The Oxford University Primary School Teachers and Science (PSTS) Project has been studying these questions since 1988. The project team assessed the understanding gained by 53 teachers after using its training materials over two years; it showed that primary teachers had gained an understanding of general ideas about energy. This year the PSTS Project has gone on to explore teachers' under-standing of energy efficiency.

When asked - before training - about the role of energy in everyday domestic situations, teachers used the term "efficient" in two ways: firstly to mean more convenient or faster, and secondly to indicate a reduction in excessive use of energy. This latter usage describes a form of human behaviour, often referred to as "conserving energy", and is quite different from the scientific use of the term "efficiency".

For the scientist, high efficiency means that most of the energy transferred by a device or system goes where it is intended; low efficiency means energy being unintentionally trans-ferred elsewhere, resulting in unwanted heating, sound or movement. For example, in a coal-fired power station less than 40 per cent of the energy potentially available in the coal reaches households in the form of electricity, most of the rest being unintentionally transferred to heat up the surroundings of the power station. (In training, teachers were so impressed by this that they drew the conclusion that all electrical devices were fundamentally inefficient.) Few teachers used the term "efficient" in this scientific way initially, but after training all recognised there was an important scientific meaning as well as the everyday meaning.

Understanding the difference between not wasting energy (conserving energy) and energy efficiency is important for the future of our civilisation.

The project is now looking at teachers' understanding of key ideas and terms relating to energy in the environment such as "sustainable" and "renewable". The research will go on to examine what constitutes effective knowledge for teaching these ideas and efficiency, and looking at the effect this has on children's understanding.

Another area identified by the PSTS Project as causing problems for teachers was forces, particularly ideas about the effect of balanced and unbalanced forces on the motion of objects. A student teacher, struggling to understand the ideas first conceived by Isaac Newton, was heard to remark, "If we find this so difficult, what about the kids?" Another teacher exclaimed, "Forces? We all teach it on our staff, but none of us understands it!" If such attitudes are typical, there is a case for replacing at this stage this conceptually difficult, and possibly less relevant, material with simple ideas about energy. As adults, the present generation of primary school children will have to deal with the results of many of the energy problems that are now developing. The sooner they understand ideas such as, "energy comes from various sources, some limited, and it is important not to waste it", the better.

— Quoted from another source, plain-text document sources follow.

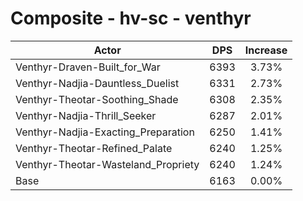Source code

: # Composite - hv-sc - venthyr
| Actor | DPS | Increase |
|---|:---:|:---:|
|Venthyr-Draven-Built_for_War|6393|3.73%|
|Venthyr-Nadjia-Dauntless_Duelist|6331|2.73%|
|Venthyr-Theotar-Soothing_Shade|6308|2.35%|
|Venthyr-Nadjia-Thrill_Seeker|6287|2.01%|
|Venthyr-Nadjia-Exacting_Preparation|6250|1.41%|
|Venthyr-Theotar-Refined_Palate|6240|1.25%|
|Venthyr-Theotar-Wasteland_Propriety|6240|1.24%|
|Base|6163|0.00%|
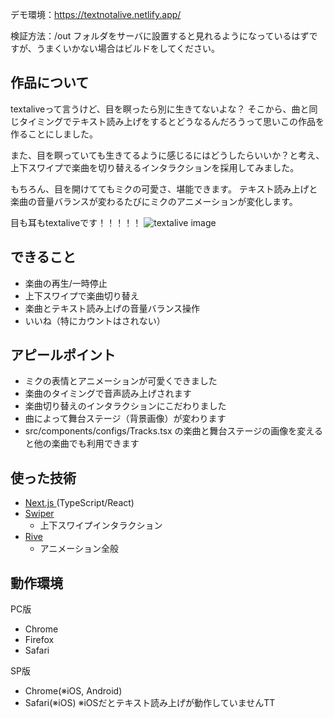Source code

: デモ環境：https://textnotalive.netlify.app/

検証方法：/out フォルダをサーバに設置すると見れるようになっているはずですが、うまくいかない場合はビルドをしてください。


## 作品について
textaliveって言うけど、目を瞑ったら別に生きてないよな？
そこから、曲と同じタイミングでテキスト読み上げをするとどうなるんだろうって思いこの作品を作ることにしました。

また、目を瞑っていても生きてるように感じるにはどうしたらいいか？と考え、上下スワイプで楽曲を切り替えるインタラクションを採用してみました。

もちろん、目を開けててもミクの可愛さ、堪能できます。
テキスト読み上げと楽曲の音量バランスが変わるたびにミクのアニメーションが変化します。

目も耳もtextaliveです！！！！！
![textalive image](https://github.com/874wokiite/listen-to-me-textalive/assets/98846813/fa6d4a07-6125-41dc-ac46-b6e3c389dc3f)

## できること
- 楽曲の再生/一時停止
- 上下スワイプで楽曲切り替え
- 楽曲とテキスト読み上げの音量バランス操作
- いいね（特にカウントはされない）


## アピールポイント
- ミクの表情とアニメーションが可愛くできました
- 楽曲のタイミングで音声読み上げされます
- 楽曲切り替えのインタラクションにこだわりました
- 曲によって舞台ステージ（背景画像）が変わります
- src/components/configs/Tracks.tsx の楽曲と舞台ステージの画像を変えると他の楽曲でも利用できます


## 使った技術
- [Next.js ](https://nextjs.org/)(TypeScript/React)
- [Swiper](https://swiperjs.com/)
  - 上下スワイプインタラクション
- [Rive](https://rive.app/)
  - アニメーション全般   


## 動作環境
PC版
- Chrome
- Firefox
- Safari

SP版
- Chrome(※iOS, Android)
- Safari(※iOS)
※iOSだとテキスト読み上げが動作していませんTT


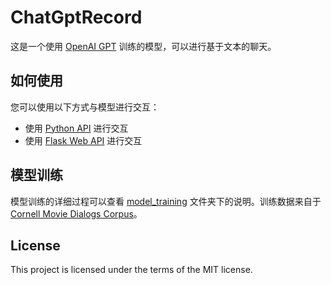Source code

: # ChatGptRecord

这是一个使用 [OpenAI GPT](https://openai.com/blog/better-language-models/) 训练的模型，可以进行基于文本的聊天。

## 如何使用

您可以使用以下方式与模型进行交互：

- 使用 [Python API](./Python_API) 进行交互
- 使用 [Flask Web API](./Flask_Web_API) 进行交互

## 模型训练

模型训练的详细过程可以查看 [model_training](./model_training) 文件夹下的说明。训练数据来自于 [Cornell Movie Dialogs Corpus](https://www.cs.cornell.edu/~cristian/Cornell_Movie-Dialogs_Corpus.html)。

## License

This project is licensed under the terms of the MIT license.
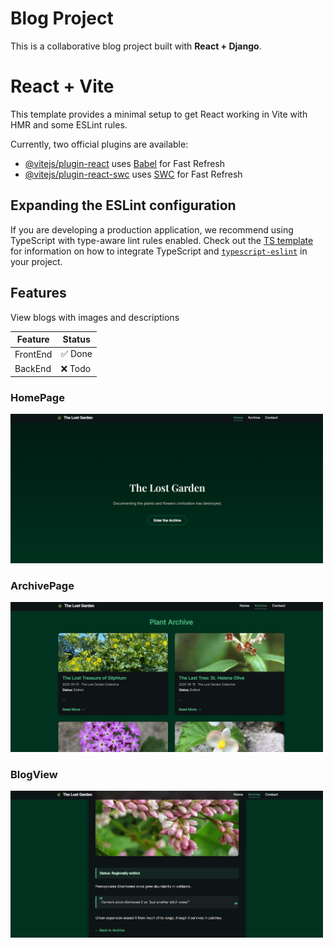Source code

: # Blog Project

This is a collaborative blog project built with **React + Django**.


# React + Vite

This template provides a minimal setup to get React working in Vite with HMR and some ESLint rules.

Currently, two official plugins are available:

- [@vitejs/plugin-react](https://github.com/vitejs/vite-plugin-react/blob/main/packages/plugin-react) uses [Babel](https://babeljs.io/) for Fast Refresh
- [@vitejs/plugin-react-swc](https://github.com/vitejs/vite-plugin-react/blob/main/packages/plugin-react-swc) uses [SWC](https://swc.rs/) for Fast Refresh

## Expanding the ESLint configuration

If you are developing a production application, we recommend using TypeScript with type-aware lint rules enabled. Check out the [TS template](https://github.com/vitejs/vite/tree/main/packages/create-vite/template-react-ts) for information on how to integrate TypeScript and [`typescript-eslint`](https://typescript-eslint.io) in your project.

## Features

View blogs with images and descriptions

| Feature         | Status  |
|-----------------|---------|
| FrontEnd    | ✅ Done |
| BackEnd  | ❌ Todo  |

### HomePage
<img src="public/images/HomePage.png" alt="Homepage Screenshot" width="500"/>

### ArchivePage
<img src="public/images/ArchivePage.png" alt="Homepage Screenshot" width="500"/>

### BlogView
<img src="public/images/SingleBlog.png" alt="Homepage Screenshot" width="500"/>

Some primary school teachers may resent further changes to the curriculum; they have had to put up with plenty of change in recent years. However, there are good arguments for the curriculum to be improved, particularly if it can be shown changes are feasible in terms of what children can learn and are within the capabilities of teachers. Given the paramount importance of energy issues, it is inconceivable that ideas about energy concerning efficiency and the environment should not be part of the statutory education of every primary school child. It could be that many primary teachers now struggling withdifficult aspects of forces would prefer to be teaching more relevant and interesting ideas about energy, and would say, if asked, "Energy? Can we have it back please?" Colin Kruger is a research officer for the Oxford University Primary School Teachers and Science Project.